» **Task description**:
Copy out the data line by line exactly, from its start to the line bearing "- [ ] Ensure the title", inclusive.

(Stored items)
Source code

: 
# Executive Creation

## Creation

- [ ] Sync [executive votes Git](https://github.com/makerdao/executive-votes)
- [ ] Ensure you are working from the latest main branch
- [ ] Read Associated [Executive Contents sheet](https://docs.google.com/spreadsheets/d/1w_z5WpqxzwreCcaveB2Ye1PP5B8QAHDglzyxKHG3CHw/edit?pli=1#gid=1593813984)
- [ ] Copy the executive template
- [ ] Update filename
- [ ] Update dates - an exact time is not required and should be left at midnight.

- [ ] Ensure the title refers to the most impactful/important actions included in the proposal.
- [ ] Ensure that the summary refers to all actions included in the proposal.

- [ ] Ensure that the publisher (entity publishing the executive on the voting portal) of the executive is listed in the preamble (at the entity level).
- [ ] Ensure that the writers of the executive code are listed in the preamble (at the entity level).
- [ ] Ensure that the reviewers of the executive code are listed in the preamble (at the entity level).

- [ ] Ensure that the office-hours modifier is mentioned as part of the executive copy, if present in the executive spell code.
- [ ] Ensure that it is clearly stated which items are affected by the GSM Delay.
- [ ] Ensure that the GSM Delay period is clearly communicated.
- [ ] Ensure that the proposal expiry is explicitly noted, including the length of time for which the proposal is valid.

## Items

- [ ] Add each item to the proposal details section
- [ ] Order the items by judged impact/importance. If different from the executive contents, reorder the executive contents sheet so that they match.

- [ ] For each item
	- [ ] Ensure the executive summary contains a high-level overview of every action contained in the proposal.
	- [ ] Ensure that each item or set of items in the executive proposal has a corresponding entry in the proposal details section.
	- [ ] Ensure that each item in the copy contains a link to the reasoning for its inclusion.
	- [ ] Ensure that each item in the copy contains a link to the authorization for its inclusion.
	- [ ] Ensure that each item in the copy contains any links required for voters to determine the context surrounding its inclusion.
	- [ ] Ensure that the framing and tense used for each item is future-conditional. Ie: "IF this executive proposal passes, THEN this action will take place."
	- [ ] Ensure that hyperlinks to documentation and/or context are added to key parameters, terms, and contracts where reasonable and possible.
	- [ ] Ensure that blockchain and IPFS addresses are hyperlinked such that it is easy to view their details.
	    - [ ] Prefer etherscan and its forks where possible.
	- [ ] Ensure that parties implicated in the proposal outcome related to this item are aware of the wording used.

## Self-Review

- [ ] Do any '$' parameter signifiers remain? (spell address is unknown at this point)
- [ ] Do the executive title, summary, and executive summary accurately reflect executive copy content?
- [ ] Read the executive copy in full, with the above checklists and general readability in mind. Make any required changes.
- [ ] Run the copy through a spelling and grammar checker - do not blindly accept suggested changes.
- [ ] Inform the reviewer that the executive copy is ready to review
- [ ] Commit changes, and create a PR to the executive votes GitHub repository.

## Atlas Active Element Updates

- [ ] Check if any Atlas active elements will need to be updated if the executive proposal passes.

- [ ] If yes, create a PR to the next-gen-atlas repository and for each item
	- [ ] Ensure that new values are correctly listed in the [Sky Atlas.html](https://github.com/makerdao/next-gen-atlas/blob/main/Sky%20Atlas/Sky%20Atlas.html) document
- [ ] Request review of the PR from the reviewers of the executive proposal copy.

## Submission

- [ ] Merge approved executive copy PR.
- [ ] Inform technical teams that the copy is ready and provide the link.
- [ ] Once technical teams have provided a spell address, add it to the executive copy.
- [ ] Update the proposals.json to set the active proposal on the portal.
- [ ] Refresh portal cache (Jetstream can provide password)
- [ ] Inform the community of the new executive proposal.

» **Answer space**:
Source code

: 
# Executive Creation

## Creation

- [ ] Sync [executive votes Git](https://github.com/makerdao/executive-votes)
- [ ] Ensure you are working from the latest main branch
- [ ] Read Associated [Executive Contents sheet](https://docs.google.com/spreadsheets/d/1w_z5WpqxzwreCcaveB2Ye1PP5B8QAHDglzyxKHG3CHw/edit?pli=1#gid=1593813984)
- [ ] Copy the executive template
- [ ] Update filename
- [ ] Update dates - an exact time is not required and should be left at midnight.

- [ ] Ensure the title refers to the most impactful/important actions included in the proposal.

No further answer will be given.